The suspensory ligament
The name "suspensory ligament" is a mouthful, which may be one reason most non-physicians are not familiar with it. A ligament is fibrous connective tissue that generally connects one bone to another. Ligaments are found throughout the body, including in the pelvis. The suspensory ligament is basically what connects the manhood to the left and right pelvic bones. It also plays a big role in providing maximum support for the manhood when it is firm, helping it to stretch up and out as the blood flows in and fills up the manhood during times of sensual excitement.
It’s easy to see the important role that the suspensory ligament plays in proper manhood functioning and why it is important to avoid injury to this connective tissue. Fortunately, damage to the suspensory ligament is not an everyday occurrence in humans. (Interestingly, it does happen rather more frequently in animals, especially horses.)
The most common cause of a problem with the suspensory ligament is trauma to the manhood, especially if it occurs when the organ is engorged. For example, if the firm manhood is pushed down hard, it may cause the ligament to tear, either partially or fully. This can cause a significant degree of pain in the moment, and lingering lesser amounts of pain. The pain is likely to increase during periods of excitement. Because of the role that the ligament plays in supporting tumscence, it also means that a man’s member may not be as full or as hard as is normal.
This "pushing down" on the firm manhood may occur when a partner accidentally handles the manhood incorrectly, or if a man is thrusting during pleasure at an incorrect angle. Sometimes this can occur during sleep, when a man is experiencing tumescence and rolls over on it. It can also be the result of an object, such as a baseball, hitting the firm manhood with great force.

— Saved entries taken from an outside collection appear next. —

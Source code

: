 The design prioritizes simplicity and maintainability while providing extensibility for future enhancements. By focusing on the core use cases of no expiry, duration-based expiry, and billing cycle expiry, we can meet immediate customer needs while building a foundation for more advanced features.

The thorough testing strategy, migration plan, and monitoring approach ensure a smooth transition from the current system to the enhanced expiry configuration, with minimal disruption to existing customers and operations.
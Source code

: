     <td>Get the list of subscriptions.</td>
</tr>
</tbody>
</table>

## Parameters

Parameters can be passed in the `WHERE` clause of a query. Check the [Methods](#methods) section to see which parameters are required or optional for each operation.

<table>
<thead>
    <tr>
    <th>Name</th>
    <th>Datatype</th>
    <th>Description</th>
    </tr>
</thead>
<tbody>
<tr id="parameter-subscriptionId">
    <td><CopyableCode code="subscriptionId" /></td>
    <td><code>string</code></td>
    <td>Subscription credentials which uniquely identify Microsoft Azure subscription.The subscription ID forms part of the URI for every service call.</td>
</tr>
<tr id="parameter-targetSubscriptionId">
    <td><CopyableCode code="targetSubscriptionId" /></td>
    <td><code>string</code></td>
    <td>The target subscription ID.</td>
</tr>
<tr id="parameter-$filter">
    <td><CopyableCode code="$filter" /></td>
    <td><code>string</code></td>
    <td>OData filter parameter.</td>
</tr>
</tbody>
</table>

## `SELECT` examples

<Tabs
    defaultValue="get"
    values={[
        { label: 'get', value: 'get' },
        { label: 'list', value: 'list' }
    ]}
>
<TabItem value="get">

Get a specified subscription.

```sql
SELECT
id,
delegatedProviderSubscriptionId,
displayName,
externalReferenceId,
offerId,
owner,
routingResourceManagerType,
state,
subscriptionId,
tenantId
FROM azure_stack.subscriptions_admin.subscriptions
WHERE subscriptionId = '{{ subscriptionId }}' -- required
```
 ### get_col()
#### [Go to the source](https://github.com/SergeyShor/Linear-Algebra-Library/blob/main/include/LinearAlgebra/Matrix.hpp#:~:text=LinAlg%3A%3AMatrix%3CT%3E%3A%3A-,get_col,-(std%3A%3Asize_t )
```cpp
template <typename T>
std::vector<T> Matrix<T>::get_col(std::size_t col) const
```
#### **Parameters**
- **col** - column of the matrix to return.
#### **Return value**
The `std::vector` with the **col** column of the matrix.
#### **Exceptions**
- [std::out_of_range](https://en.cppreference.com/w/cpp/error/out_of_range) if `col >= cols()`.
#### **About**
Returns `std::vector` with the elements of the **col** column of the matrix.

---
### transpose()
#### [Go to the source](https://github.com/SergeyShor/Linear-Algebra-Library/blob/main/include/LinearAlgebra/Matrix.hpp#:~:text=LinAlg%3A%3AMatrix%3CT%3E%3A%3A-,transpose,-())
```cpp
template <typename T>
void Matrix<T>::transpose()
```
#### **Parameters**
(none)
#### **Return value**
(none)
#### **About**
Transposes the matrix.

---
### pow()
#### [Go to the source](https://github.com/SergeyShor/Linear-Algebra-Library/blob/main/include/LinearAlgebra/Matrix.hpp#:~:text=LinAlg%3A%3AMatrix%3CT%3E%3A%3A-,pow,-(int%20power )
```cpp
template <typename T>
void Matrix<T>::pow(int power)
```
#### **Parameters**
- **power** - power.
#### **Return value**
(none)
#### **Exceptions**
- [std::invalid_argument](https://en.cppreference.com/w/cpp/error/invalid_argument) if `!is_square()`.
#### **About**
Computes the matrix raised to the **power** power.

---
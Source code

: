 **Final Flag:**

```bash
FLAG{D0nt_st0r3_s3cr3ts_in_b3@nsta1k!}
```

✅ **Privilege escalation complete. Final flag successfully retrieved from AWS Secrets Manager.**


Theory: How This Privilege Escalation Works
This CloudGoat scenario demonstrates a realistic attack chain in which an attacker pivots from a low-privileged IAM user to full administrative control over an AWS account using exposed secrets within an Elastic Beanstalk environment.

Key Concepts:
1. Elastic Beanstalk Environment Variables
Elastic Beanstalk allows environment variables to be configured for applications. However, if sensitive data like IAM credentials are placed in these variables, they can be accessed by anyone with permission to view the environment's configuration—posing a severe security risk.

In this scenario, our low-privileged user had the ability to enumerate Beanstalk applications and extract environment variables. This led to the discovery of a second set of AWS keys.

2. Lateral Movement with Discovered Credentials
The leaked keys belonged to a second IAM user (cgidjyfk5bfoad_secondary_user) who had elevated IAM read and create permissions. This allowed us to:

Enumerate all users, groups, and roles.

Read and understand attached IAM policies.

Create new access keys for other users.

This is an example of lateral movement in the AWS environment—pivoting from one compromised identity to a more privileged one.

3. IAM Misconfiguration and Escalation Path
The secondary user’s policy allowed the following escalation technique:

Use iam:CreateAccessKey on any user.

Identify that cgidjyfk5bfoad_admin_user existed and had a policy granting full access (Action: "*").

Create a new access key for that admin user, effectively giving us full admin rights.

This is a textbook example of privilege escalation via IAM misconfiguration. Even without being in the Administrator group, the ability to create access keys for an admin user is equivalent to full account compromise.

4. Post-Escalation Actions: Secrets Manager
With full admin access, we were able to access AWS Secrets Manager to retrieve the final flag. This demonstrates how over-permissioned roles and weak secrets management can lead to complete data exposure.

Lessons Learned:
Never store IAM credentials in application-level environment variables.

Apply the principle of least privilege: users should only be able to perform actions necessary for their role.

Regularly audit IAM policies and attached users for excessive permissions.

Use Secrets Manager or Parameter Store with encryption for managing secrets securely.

If a man sustains a manhood injury, he should contact a doctor as soon as possible; seeing a urologist is generally a better first step than seeing a general practitioner, who is likely to recommend a visit to a urologist anyway.
If the damage to the suspensory ligament is minor – meaning, the ligament has been strained but not actually torn or detached - the doctor is likely to recommend pain relievers, application of soothing compresses and rest. However, in cases in which there is tearing or detachment, surgery is often recommended. Ligaments do not have the same propensity to heal naturally as many other parts of the body, and so "re-sewing" the suspensory ligament is often necessary in order to correct the manhood injury.
Treating damage to the suspensory ligament, or any type of manhood injury, is easier if the manhood is already in its best possible health. Regular use of a top drawer manhood health crème (health professionals recommend Man1 Man Oil) can help in this area. Vitamin C is well known for its role in collagen production and the resulting male organ tissue firmness, so most men will wisely gravitate toward a crème that includes this all-important vitamin. Since trauma can also result in de-sensitization of the manhood, a crème that also contains acetyl L carnitine is recommended. Why? Because acetyl L carnitine is neuroprotective; it helps prevent peripheral nerve damage to the manhood due to rough handling, thereby protecting the degree of pleasurable sensitivity which men associate with the manhood.